Capítulo 1: O Sol Está Prestes a Morrer

Jamais desafie o Primeiro Mestre. Minha Grande Árvore Gera o Infinito 4377 palavras 2026-01-19 09:45:56

Tudo que existe está sujeito ao ciclo da vida e da morte; esta é a lei natural. O fim chega para todos, seja pela velhice, pela doença, pela tragédia ou pela própria escolha. Na verdade, não importa quantos morram, para a vastidão da natureza isso é insignificante, assim como a Terra não deixará de girar pelo falecimento de um único ser.

Se isso vale para os homens, e quanto ao sol, à lua e às estrelas?

“Faltam vinte e cinco anos para o fim do mundo?”

Na borda do penhasco, no topo da montanha, Ye Yu estava deitado sobre a relva, contemplando o sol fulgurante acima do céu, murmurando perdido em pensamentos.

Sol [9125]

Recompensa de sepultamento: [Baú de nível dez]

9125 são dias, restam vinte e cinco anos: esse será o prazo de vida do sol.

Ele havia atravessado para o Continente Celeste há vinte e cinco anos, e por acaso adquiriu um sistema, o chamado sistema de sepultamento.

Com esse sistema, podia enxergar a contagem regressiva da morte de todos; ao sepultar e dar descanso aos mortos, ganhava recompensas.

Ao obter o sistema, ficou radiante, pois aquele mundo era perigosíssimo: inúmeras raças coexistiam, dragões reais, fênix, mortos-vivos, gigantes, criaturas estranhas e poderosas em abundância.
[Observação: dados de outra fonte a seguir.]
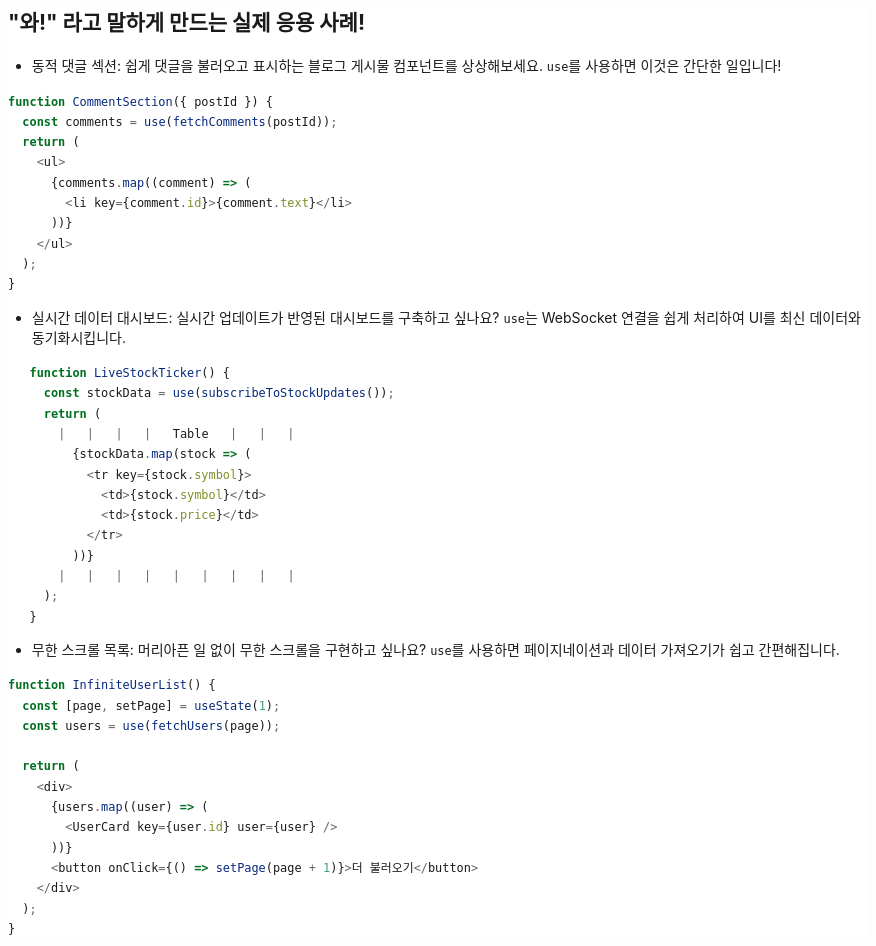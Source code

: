 ## "와!" 라고 말하게 만드는 실제 응용 사례!

- 동적 댓글 섹션: 쉽게 댓글을 불러오고 표시하는 블로그 게시물 컴포넌트를 상상해보세요. `use`를 사용하면 이것은 간단한 일입니다!

```js
function CommentSection({ postId }) {
  const comments = use(fetchComments(postId));
  return (
    <ul>
      {comments.map((comment) => (
        <li key={comment.id}>{comment.text}</li>
      ))}
    </ul>
  );
}
```

<div class="content-ad"></div>

- 실시간 데이터 대시보드: 실시간 업데이트가 반영된 대시보드를 구축하고 싶나요? `use`는 WebSocket 연결을 쉽게 처리하여 UI를 최신 데이터와 동기화시킵니다.

```js
   function LiveStockTicker() {
     const stockData = use(subscribeToStockUpdates());
     return (
       |   |   |   |   Table   |   |   |
         {stockData.map(stock => (
           <tr key={stock.symbol}>
             <td>{stock.symbol}</td>
             <td>{stock.price}</td>
           </tr>
         ))}
       |   |   |   |   |   |   |   |   |
     );
   }
```

- 무한 스크롤 목록: 머리아픈 일 없이 무한 스크롤을 구현하고 싶나요? `use`를 사용하면 페이지네이션과 데이터 가져오기가 쉽고 간편해집니다.

```js
function InfiniteUserList() {
  const [page, setPage] = useState(1);
  const users = use(fetchUsers(page));

  return (
    <div>
      {users.map((user) => (
        <UserCard key={user.id} user={user} />
      ))}
      <button onClick={() => setPage(page + 1)}>더 불러오기</button>
    </div>
  );
}
```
Com o auxílio do sistema, ao menos aumentava sua capacidade de sobrevivência.

O desenrolar dos acontecimentos foi como previra; confiando em seu talento e esforço incansável, conseguiu ingressar no Pavilhão dos Nove Céus, uma das cinco grandes potências da raça humana, e sua força e domínio cresceram exponencialmente.

Naturalmente, o sistema teve papel fundamental em suas conquistas.

No início, apesar de não ser adepto das doutrinas budistas ou taoístas, e nunca ter acreditado que “salvar uma vida vale mais que erguer sete torres”, sempre se considerou um homem de bem. Ocasionalmente, ao perceber a proximidade da morte de alguém, tentava ajudá-lo, mesmo sabendo que sepultar os mortos era recompensado.

Com o tempo, mudou de ideia: decidiu respeitar o destino dos outros, abandonar o desejo de ajudar e evitar se emocionar consigo mesmo.

Pois boas palavras não convencem quem está destinado a morrer; embora alguns merecessem viver, salvá-los era difícil demais e raramente compensava o esforço, além de não render recompensas.

Além disso, notou que os que encontrava tinham vidas breves, no máximo algumas décadas.

Morrer cedo ou tarde era inevitável; por que não permitir que partissem logo, alcançando o renascimento? E assim, ao sepultá-los, ele recebia recompensas do sistema e se fortalecia discretamente, surpreendendo a todos.

No início, supôs que na cidade onde vivia haveria uma calamidade fatal em cinquenta anos.

Porém, ao ascender e deixar a cidadezinha para entrar no Pavilhão dos Nove Céus, percebeu que todos tinham o mesmo destino.

Então, descobriu algo terrível: o tempo de sua chegada ao novo mundo, cinquenta anos adiante, não marcava apenas o fim de uma cidade, mas sim uma catástrofe devastadora, que assolaria toda a região e ceifaria inúmeras vidas.

Esse conhecimento o motivou a treinar ainda mais arduamente. Como não via sua própria contagem de vida, não sabia se sobreviveria ao desastre. Só podia se preparar, tornando-se o mais forte possível antes do dia fatídico.

Cinco anos atrás, após romper um novo nível, sentiu-se tão feliz que decidiu descansar por um dia, aproveitar o sol e contemplar o céu deitado na relva.

Foi aí que, ao observar a natureza, percebeu que todas as plantas e árvores tinham suas contagens de vida encerrando-se antes do dia da calamidade. E, ao fixar o olhar no sol, surpreendeu-se: também havia ali um número, um prazo para sua morte.

No dia da catástrofe, o sol cairia. Isso significava que o desastre era ainda mais terrível do que imaginara.

Desde então, definiu aquele dia, daqui a cinquenta anos, como o Dia da Calamidade Celeste, ou simplesmente o fim do mundo.

Após perceber tal fenômeno, Ye Yu deixou de se isolar em treinamento, de disputar títulos ou recursos com os jovens supremos, e passou a vagar pelo continente, buscando uma solução para o apocalipse. Sempre que via alguém com a morte próxima, calculava o tempo, ia até lá, sepultava o morto e recebia a recompensa do sistema.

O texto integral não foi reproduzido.